Finding the real parts to both sides of this equation

I am really stuck trying to find the real parts to both sides of this equation.

1 + exp(theta(i)) + exp(2theta(i)) + .... + exp((n-1)theta(i)) = (exp(ntheta(i)) - 1) / (exp(theta(i)) -1)

I think that the real part of the left hand side is

1 + cos(theta) + cos(2theta) + ..... + cos((n-1)theta)

i have no idea what the real part is for the right.

Someone please help

Re: Finding the real parts of this equation

Quote:

Originally Posted by

**Matt1993** Finding the real parts to both sides of this equation

I am really stuck trying to find the real parts to both sides of this equation.

1 + exp(theta(i)) + exp(2theta(i)) + .... + exp((n-1)theta(i)) = (exp(ntheta(i)) - 1) / (exp(theta(i)) -1)

I think that the real part of the left hand side is

1 + cos(theta) + cos(2theta) + ..... + cos((n-1)theta)

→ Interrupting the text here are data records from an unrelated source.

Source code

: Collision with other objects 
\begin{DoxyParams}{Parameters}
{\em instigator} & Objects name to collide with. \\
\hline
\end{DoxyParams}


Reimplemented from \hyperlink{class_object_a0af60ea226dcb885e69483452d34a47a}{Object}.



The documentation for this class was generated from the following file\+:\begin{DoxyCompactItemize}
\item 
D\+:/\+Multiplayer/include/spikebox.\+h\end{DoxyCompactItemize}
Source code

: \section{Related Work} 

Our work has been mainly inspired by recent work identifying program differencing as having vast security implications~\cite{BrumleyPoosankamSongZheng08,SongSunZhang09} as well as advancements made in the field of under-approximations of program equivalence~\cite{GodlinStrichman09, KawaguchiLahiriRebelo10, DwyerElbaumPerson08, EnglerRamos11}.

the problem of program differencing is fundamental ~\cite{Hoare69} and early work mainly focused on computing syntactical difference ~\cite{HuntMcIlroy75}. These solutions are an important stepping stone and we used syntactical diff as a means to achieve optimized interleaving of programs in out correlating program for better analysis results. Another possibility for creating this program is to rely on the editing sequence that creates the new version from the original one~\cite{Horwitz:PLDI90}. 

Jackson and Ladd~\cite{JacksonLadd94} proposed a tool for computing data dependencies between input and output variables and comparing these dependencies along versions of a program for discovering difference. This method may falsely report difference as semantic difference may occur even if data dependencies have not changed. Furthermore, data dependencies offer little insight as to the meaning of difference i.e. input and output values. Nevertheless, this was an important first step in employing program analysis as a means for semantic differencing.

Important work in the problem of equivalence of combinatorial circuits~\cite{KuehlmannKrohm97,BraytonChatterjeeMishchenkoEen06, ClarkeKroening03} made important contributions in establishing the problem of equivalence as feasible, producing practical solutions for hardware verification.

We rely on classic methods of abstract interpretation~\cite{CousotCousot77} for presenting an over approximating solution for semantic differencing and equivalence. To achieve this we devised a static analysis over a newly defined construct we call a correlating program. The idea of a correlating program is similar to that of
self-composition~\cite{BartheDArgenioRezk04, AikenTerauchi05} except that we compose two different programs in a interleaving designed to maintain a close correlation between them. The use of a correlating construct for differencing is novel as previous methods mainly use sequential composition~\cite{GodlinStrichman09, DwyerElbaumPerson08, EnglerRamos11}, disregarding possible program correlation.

i have no idea what the real part is for the right.

Someone please help

I agree with the answer to your LHS. As for the RHS,

$\displaystyle \displaystyle \begin{align*} \frac{e^{n\theta i} - 1}{e^{\theta i} - 1} &= \frac{\cos{(n\theta)} + i\sin{(n\theta)} - 1}{\cos{(\theta)} + i\sin{(\theta)} - 1} \\ &= \frac{\left[ \cos{(n\theta)} - 1 + i\sin{(n\theta )} \right] \left[\cos{(\theta)} - 1 - i\sin{(\theta)}\right]}{\left[ \cos{(\theta )} - 1 + i\sin{(\theta )} \right] \left[ \cos{(\theta )} - 1 - i\sin{(\theta )} \right]} \end{align*}$

Now simplify...